Write out exactly the lines from the start of the entries through the one that contains "想象另一种情况，使用可靠的链接一个节点已经向所有节点发送了消息", including both.
Data records Block Start
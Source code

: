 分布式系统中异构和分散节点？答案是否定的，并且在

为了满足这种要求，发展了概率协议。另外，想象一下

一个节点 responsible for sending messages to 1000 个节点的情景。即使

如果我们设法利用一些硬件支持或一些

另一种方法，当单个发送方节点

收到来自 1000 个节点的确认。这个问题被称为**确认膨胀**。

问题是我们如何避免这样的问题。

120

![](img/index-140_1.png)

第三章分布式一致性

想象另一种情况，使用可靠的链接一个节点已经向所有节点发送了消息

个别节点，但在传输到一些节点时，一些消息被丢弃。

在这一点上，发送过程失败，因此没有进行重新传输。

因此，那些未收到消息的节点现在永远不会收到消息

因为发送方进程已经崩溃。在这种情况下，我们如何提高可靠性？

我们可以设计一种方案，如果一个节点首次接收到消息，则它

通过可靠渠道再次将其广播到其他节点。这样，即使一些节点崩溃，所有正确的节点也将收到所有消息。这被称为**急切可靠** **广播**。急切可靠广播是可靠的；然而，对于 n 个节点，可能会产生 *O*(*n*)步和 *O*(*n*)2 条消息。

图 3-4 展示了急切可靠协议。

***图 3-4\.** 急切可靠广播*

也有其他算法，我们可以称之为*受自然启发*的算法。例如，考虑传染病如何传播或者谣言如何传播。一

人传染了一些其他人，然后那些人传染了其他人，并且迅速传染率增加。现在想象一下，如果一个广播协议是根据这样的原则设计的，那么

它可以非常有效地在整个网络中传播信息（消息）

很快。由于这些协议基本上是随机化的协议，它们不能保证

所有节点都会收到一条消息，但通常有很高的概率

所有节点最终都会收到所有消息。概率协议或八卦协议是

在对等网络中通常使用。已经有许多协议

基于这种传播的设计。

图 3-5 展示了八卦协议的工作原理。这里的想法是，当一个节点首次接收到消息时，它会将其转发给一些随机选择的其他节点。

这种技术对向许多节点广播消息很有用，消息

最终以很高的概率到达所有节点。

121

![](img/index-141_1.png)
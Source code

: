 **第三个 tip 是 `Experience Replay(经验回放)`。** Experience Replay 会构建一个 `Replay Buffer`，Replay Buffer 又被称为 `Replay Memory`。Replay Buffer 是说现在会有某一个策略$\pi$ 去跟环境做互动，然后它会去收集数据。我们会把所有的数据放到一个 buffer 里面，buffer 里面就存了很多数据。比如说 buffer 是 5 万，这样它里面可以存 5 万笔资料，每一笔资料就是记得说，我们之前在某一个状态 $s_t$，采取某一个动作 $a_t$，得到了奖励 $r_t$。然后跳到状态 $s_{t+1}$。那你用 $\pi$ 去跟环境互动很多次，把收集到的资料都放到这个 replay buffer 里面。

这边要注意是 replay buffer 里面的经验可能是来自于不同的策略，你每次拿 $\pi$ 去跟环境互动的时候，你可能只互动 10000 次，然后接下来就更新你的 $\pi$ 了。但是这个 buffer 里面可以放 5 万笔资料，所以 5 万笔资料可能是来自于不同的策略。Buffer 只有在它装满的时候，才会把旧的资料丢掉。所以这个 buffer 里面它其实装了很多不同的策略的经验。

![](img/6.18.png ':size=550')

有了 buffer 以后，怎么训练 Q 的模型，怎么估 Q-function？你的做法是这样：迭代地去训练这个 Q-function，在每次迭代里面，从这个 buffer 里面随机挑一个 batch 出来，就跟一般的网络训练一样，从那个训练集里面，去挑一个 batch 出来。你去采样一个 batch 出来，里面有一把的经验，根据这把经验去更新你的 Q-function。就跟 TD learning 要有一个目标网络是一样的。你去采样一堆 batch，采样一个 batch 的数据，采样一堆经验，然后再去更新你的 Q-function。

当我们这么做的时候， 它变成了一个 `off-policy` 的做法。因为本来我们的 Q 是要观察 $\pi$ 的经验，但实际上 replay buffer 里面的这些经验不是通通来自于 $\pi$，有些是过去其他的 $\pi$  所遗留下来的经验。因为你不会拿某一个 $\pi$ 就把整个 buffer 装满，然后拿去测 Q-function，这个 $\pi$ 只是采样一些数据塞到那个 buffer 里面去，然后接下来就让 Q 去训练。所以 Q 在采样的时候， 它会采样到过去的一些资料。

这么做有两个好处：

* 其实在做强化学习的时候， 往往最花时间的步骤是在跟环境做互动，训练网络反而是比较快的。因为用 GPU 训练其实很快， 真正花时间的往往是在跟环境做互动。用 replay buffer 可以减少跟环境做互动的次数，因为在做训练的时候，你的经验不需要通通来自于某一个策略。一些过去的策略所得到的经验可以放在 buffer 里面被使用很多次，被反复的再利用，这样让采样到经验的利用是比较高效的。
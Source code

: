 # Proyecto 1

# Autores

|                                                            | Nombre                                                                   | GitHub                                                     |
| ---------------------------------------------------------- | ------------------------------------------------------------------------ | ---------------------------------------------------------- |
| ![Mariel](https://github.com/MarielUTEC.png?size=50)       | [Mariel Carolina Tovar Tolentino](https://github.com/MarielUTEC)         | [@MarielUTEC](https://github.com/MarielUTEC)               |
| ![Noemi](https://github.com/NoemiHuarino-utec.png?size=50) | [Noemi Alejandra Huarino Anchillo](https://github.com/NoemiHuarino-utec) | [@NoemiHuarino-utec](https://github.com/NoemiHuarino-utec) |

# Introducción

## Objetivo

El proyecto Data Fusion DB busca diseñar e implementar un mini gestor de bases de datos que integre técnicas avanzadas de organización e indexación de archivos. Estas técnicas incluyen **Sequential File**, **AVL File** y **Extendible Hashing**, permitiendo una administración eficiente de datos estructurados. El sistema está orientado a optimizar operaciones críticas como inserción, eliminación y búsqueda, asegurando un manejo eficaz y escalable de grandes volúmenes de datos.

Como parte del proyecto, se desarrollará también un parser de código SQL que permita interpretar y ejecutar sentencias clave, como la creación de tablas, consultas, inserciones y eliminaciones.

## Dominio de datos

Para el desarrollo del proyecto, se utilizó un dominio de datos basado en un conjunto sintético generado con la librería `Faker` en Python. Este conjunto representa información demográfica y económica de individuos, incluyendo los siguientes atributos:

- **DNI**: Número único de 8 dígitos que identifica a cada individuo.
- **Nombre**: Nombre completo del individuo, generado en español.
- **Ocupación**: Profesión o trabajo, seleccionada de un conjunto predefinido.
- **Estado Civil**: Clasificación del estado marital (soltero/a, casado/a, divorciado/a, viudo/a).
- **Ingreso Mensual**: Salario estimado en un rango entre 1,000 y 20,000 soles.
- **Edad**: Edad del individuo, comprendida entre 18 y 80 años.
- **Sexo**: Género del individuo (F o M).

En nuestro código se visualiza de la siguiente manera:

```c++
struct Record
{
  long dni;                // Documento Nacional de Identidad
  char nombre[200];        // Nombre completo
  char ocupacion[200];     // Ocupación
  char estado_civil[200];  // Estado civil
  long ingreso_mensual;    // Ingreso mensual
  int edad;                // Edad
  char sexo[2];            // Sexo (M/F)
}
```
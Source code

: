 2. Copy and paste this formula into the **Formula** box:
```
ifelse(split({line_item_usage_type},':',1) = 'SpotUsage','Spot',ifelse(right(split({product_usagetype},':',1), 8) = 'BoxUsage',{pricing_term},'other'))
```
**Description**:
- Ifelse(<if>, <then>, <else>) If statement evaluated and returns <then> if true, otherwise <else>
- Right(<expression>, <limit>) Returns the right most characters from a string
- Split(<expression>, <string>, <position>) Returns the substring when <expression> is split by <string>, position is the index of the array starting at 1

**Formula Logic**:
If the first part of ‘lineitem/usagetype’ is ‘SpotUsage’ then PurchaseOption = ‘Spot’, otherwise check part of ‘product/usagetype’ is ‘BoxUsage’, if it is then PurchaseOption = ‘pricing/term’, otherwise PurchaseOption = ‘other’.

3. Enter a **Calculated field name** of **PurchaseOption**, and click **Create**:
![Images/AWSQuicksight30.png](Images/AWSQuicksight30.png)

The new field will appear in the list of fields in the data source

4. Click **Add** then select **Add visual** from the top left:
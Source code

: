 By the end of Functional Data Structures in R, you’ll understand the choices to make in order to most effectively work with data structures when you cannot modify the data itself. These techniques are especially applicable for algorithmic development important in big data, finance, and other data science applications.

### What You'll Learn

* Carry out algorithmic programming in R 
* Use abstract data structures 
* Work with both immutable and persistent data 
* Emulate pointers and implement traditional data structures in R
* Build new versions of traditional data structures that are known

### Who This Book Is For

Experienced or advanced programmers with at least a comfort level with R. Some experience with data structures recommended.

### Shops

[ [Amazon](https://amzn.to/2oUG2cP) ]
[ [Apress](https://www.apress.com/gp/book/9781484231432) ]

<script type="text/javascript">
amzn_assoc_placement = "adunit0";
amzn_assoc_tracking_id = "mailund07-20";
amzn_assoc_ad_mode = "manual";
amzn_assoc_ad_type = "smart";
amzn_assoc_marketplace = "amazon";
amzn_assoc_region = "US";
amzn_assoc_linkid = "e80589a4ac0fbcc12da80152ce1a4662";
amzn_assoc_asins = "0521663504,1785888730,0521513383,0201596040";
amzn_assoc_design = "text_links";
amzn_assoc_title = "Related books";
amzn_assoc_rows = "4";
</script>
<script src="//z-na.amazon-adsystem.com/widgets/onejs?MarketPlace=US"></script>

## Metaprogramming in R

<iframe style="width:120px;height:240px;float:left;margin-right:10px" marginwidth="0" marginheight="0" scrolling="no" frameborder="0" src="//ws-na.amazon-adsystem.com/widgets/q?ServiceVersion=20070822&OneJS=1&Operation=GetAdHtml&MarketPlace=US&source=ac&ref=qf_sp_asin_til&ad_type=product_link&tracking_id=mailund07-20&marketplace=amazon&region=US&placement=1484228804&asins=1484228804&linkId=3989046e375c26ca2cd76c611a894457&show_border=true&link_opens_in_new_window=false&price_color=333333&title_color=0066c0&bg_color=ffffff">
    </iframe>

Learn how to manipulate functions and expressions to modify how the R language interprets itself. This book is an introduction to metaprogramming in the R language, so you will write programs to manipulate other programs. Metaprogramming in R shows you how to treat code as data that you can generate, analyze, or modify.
Data records Block End
**Answer box:**
Source code

: 分布式系统中异构和分散节点？答案是否定的，并且在

为了满足这种要求，发展了概率协议。另外，想象一下

一个节点 responsible for sending messages to 1000 个节点的情景。即使

如果我们设法利用一些硬件支持或一些

另一种方法，当单个发送方节点

收到来自 1000 个节点的确认。这个问题被称为**确认膨胀**。

问题是我们如何避免这样的问题。

120

![](img/index-140_1.png)

第三章分布式一致性

想象另一种情况，使用可靠的链接一个节点已经向所有节点发送了消息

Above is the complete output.